- Born: December 8, 1973 (age 52) France
- Occupations: Film producer, scriptwriter
- Notable work: The Salt of the Earth, Pope Francis: A Man of His Word

= David Rosier =

French scriptwriter and film producer

David Rosier is a French scriptwriter and film producer.

==Life and work==
Rosier graduated with a Masters in Philosophy at Paris X Nanterre University. He started as a freelance script reader and co-wrote several screenplays, including Manzanar Mangrove (2002) and La Clef des Songes (2003). He was also an assistant director for several television shows, including Caravane de Nuit (France2) and started working in production in 2004.

He founded in 2006 his first production company, Moondog Production, in which he developed a documentary series for Arte in 2008, Passeurs D'Univers. He produced over a hundred commercials, educational films, and interactive experiences for institutions and corporations (Generali, Louis Vuitton, AT&T, etc.).

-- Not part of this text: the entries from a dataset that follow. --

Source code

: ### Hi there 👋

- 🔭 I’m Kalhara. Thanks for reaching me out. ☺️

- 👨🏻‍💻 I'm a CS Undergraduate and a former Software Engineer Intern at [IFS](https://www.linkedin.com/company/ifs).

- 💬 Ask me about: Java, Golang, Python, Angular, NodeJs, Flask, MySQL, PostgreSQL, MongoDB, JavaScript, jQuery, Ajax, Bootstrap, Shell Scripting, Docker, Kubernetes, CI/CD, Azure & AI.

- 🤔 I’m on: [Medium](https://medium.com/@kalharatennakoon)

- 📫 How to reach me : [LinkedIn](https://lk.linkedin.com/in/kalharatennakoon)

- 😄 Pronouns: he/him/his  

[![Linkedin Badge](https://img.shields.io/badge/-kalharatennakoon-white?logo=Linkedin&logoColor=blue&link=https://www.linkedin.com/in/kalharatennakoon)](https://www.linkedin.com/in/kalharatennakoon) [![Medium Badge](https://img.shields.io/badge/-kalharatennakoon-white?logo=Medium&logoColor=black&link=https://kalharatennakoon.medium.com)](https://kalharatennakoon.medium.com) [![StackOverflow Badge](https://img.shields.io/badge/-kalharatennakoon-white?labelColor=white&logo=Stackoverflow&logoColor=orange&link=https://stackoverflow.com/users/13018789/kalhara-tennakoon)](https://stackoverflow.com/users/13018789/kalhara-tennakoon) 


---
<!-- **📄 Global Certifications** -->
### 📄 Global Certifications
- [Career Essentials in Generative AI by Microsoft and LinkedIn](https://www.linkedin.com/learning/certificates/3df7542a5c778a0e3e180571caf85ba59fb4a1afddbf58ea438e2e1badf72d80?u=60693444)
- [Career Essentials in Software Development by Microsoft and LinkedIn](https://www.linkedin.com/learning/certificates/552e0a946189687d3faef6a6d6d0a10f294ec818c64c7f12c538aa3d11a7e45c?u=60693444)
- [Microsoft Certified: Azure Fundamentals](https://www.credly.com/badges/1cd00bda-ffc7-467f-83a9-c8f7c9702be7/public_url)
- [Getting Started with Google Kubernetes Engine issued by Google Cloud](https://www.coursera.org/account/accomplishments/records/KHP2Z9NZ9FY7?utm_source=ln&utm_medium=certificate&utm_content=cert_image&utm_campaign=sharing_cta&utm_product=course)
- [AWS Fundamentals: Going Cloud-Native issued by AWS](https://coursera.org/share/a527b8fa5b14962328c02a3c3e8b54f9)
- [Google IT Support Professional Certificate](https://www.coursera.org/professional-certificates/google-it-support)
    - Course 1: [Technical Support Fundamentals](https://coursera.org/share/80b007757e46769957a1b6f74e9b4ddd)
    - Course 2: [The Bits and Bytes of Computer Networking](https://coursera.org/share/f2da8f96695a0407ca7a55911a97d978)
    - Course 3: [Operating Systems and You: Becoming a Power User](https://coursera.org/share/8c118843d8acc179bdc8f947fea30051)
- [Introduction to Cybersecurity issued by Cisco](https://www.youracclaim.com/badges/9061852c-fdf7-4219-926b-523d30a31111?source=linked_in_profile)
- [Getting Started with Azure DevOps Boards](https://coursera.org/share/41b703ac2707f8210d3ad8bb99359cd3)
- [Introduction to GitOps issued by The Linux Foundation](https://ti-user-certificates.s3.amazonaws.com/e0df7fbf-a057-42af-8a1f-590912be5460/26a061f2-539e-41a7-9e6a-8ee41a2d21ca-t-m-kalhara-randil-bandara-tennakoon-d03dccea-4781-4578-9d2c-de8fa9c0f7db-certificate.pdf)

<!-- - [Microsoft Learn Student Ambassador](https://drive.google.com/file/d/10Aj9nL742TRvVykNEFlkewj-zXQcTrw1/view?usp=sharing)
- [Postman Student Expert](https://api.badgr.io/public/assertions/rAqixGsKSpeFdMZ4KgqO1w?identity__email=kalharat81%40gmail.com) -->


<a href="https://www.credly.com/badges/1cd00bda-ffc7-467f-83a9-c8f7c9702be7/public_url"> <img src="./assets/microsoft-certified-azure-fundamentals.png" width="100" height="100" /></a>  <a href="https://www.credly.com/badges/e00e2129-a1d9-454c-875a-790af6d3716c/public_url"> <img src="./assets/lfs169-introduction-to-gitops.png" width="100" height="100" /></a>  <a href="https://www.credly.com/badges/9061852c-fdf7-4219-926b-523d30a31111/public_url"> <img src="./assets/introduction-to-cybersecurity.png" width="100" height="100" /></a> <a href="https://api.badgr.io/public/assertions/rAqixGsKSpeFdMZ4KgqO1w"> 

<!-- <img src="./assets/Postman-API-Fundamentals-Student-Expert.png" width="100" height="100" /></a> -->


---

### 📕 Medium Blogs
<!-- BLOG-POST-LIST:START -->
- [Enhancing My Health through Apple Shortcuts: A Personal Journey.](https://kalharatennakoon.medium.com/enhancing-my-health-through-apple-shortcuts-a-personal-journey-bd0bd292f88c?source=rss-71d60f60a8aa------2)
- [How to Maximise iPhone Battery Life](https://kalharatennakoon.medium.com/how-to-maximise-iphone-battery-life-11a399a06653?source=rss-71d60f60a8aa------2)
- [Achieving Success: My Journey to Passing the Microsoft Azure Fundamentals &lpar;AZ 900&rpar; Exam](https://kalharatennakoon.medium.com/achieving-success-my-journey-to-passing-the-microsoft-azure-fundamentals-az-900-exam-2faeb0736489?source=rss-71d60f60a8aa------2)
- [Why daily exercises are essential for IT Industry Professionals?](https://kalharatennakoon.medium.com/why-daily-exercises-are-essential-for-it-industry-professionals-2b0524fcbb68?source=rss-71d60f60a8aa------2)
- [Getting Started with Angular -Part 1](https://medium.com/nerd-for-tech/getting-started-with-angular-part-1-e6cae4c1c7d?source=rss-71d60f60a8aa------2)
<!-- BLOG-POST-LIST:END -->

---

As he is involved in preserving nature and indigenous peoples' rights, he co-created 2009 the NGO Nature Rights.

In 2011, he created Decia Films and produced his first feature film, The Salt of the Earth, which was co-directed by Wim Wenders and Juliano Ribeiro Salgado, in which he is also a writer. The film won a Jury Prize in Cannes at Un Certain Regard in 2014. The film won the Cesar for Best Documentary and was nominated for an Oscar for Best Documentary Film the same year.

In 2015, he studied at the CEEA in Paris to complete his storytelling skills before producing and co-writing his second feature film for cinema, Pope Francis: A Man of His Word, directed by Wim Wenders.

In 2019, David Rosier founded the Reveal Media Group, which includes Decia Films (film production), Foehn Films (advertising) and Capstan Films Services (executive production). The group is a signatory to the Ecoprod charter.

== Filmography ==

- 2014 - The Salt of the Earth (producer and scriptwriter)
- 2018: Pope Francis - A Man of His Word (producer and scriptwriter)

== Awards and nominations ==
Together with directors Wim Wenders and Juliano Ribeiro Salgado, he is nominated for their documentary The Salt of the Earth in the category of Best Documentary at the Oscars 2015. This film won the César for best documentary in 2015.